Source records
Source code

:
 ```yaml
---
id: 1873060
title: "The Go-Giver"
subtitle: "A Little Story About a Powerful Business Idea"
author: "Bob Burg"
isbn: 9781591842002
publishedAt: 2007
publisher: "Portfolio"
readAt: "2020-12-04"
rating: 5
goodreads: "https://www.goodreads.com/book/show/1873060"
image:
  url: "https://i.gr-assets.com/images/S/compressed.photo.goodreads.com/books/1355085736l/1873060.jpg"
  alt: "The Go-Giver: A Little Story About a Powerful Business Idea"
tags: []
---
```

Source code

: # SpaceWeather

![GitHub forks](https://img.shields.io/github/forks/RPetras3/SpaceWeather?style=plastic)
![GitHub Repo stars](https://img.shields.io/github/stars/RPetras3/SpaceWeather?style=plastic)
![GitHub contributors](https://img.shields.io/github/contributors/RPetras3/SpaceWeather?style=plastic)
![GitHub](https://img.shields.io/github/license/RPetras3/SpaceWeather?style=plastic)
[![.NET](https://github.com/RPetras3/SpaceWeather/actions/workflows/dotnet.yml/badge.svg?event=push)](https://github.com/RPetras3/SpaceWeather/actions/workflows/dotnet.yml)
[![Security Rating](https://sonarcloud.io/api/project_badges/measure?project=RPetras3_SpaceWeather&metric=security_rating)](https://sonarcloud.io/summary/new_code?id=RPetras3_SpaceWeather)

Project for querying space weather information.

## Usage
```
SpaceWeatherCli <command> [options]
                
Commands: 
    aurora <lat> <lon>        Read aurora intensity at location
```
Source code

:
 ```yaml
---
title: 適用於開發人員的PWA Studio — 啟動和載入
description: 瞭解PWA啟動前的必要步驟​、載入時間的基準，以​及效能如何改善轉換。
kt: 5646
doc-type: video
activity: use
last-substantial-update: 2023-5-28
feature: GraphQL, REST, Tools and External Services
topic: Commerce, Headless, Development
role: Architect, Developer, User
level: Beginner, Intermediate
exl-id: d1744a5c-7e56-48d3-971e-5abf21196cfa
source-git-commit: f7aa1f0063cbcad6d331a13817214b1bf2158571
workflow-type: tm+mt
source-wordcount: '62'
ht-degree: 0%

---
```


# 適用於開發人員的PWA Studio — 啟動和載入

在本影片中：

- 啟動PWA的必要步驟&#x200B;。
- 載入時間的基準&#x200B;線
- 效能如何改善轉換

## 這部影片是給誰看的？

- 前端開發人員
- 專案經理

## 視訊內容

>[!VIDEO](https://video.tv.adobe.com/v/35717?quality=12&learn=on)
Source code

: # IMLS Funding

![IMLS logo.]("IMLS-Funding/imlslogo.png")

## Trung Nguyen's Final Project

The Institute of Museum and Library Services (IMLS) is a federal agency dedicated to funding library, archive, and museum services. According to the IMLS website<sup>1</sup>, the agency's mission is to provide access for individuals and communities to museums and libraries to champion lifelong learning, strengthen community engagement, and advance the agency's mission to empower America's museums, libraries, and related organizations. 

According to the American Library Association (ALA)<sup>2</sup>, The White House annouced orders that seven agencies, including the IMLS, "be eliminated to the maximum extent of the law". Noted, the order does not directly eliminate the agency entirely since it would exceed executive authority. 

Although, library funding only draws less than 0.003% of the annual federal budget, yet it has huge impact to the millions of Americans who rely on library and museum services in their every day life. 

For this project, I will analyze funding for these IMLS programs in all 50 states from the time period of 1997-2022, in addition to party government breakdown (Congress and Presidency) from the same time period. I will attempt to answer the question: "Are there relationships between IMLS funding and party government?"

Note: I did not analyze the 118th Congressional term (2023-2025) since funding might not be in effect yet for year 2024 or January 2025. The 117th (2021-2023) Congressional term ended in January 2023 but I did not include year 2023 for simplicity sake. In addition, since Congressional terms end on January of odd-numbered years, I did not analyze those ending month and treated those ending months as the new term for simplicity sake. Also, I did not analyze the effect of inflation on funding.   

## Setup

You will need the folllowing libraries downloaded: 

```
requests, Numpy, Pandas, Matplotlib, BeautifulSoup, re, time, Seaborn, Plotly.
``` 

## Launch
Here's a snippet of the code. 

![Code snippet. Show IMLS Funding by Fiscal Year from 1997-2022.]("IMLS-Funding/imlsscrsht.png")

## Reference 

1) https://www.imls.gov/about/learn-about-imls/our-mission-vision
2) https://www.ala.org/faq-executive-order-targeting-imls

---

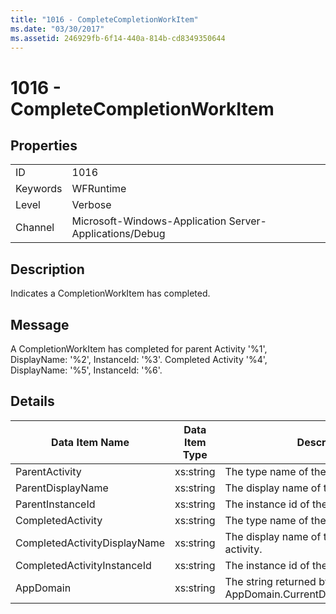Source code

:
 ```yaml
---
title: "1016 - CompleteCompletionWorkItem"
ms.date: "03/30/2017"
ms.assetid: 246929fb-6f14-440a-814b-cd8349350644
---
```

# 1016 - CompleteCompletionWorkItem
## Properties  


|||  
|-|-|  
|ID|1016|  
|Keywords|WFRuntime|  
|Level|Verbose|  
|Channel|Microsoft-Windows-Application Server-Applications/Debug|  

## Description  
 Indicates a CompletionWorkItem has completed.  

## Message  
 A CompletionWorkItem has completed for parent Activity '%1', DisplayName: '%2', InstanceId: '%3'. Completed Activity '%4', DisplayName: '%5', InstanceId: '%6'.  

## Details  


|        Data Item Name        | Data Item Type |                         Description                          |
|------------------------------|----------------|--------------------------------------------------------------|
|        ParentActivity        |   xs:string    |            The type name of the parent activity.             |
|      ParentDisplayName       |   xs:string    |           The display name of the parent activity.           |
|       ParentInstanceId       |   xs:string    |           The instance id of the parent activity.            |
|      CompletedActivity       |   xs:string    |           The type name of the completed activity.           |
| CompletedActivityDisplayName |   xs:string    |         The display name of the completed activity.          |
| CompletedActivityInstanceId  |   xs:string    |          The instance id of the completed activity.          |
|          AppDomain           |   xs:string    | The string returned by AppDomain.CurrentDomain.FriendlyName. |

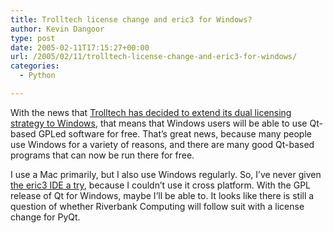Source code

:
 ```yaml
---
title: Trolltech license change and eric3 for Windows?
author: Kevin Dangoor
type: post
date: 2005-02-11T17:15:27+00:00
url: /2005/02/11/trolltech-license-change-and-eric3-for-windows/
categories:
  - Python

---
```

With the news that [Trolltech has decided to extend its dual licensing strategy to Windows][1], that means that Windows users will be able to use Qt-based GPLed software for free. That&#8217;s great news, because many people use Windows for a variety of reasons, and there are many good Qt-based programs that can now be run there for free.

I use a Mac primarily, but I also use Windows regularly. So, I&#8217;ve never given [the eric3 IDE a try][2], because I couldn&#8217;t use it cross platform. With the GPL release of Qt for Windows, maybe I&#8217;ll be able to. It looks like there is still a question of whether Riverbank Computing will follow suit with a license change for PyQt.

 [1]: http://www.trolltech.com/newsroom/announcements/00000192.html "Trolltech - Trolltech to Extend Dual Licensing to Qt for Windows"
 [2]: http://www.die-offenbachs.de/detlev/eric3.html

...

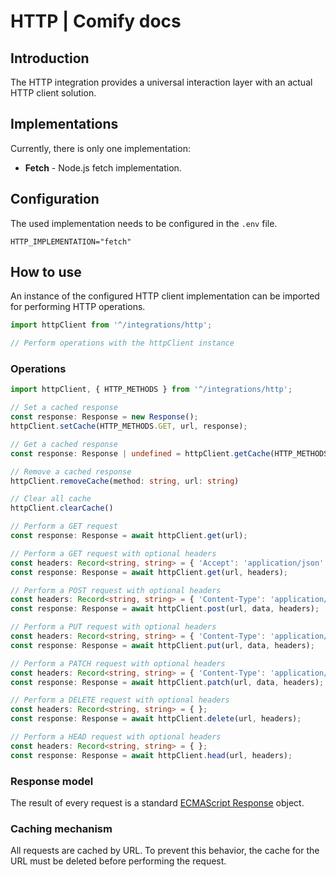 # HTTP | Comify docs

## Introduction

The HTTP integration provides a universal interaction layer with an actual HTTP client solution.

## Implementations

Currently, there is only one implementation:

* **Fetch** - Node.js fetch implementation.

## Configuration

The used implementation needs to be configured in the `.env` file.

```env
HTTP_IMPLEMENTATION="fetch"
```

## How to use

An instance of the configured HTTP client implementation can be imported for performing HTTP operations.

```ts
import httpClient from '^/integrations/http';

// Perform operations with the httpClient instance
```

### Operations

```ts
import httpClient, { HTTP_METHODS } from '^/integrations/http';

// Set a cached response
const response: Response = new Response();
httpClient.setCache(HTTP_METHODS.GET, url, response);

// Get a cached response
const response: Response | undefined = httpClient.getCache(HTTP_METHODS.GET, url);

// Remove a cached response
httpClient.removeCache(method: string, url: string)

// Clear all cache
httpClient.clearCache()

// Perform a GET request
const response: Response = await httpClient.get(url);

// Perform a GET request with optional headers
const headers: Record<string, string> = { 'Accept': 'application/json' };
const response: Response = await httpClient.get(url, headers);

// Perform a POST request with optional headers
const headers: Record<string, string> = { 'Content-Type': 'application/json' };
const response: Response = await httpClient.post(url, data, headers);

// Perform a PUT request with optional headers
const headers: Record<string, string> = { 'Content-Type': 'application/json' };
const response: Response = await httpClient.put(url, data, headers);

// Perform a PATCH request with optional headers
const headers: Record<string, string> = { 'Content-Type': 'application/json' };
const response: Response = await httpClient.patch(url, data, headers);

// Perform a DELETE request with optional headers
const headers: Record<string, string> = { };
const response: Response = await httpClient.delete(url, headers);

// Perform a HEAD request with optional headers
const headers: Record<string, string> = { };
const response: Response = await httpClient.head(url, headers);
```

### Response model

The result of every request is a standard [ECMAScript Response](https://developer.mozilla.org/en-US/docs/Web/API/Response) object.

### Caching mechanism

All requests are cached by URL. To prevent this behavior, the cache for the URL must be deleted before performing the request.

--- Exercise requirements ---
Beginning with the line that has "# 1016 - CompleteCompletionWorkItem" and ending with the line that has "display name of the parent", set down the lines above exactly and include no others.

--- Solution for this exercise ---
# 1016 - CompleteCompletionWorkItem
## Properties  


|||  
|-|-|  
|ID|1016|  
|Keywords|WFRuntime|  
|Level|Verbose|  
|Channel|Microsoft-Windows-Application Server-Applications/Debug|  

## Description  
 Indicates a CompletionWorkItem has completed.  

## Message  
 A CompletionWorkItem has completed for parent Activity '%1', DisplayName: '%2', InstanceId: '%3'. Completed Activity '%4', DisplayName: '%5', InstanceId: '%6'.  

## Details  


|        Data Item Name        | Data Item Type |                         Description                          |
|------------------------------|----------------|--------------------------------------------------------------|
|        ParentActivity        |   xs:string    |            The type name of the parent activity.             |
|      ParentDisplayName       |   xs:string    |           The display name of the parent activity.           |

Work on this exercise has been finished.